■ **INSTRUCTIONS FOR THE TASK**: Nothing in the data may be altered; restate all of it exactly.

■ **DATA FOR PROCESSING**:
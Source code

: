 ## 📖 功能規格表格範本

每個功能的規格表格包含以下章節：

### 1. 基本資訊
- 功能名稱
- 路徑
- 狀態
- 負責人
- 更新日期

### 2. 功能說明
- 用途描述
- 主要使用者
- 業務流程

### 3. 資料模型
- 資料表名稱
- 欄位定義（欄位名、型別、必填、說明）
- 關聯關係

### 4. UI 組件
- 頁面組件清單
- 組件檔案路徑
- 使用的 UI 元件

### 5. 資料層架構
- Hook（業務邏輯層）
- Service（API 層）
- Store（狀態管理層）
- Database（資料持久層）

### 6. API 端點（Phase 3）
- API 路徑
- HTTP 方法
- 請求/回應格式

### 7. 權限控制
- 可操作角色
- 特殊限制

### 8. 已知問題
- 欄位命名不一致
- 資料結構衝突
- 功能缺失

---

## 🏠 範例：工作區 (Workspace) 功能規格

■ **EXPECTED ANSWER**:
Source code

: ## 📖 功能規格表格範本

每個功能的規格表格包含以下章節：

### 1. 基本資訊
- 功能名稱
- 路徑
- 狀態
- 負責人
- 更新日期

### 2. 功能說明
- 用途描述
- 主要使用者
- 業務流程

### 3. 資料模型
- 資料表名稱
- 欄位定義（欄位名、型別、必填、說明）
- 關聯關係

### 4. UI 組件
- 頁面組件清單
- 組件檔案路徑
- 使用的 UI 元件

### 5. 資料層架構
- Hook（業務邏輯層）
- Service（API 層）
- Store（狀態管理層）
- Database（資料持久層）

### 6. API 端點（Phase 3）
- API 路徑
- HTTP 方法
- 請求/回應格式

### 7. 權限控制
- 可操作角色
- 特殊限制

### 8. 已知問題
- 欄位命名不一致
- 資料結構衝突
- 功能缺失

---

## 🏠 範例：工作區 (Workspace) 功能規格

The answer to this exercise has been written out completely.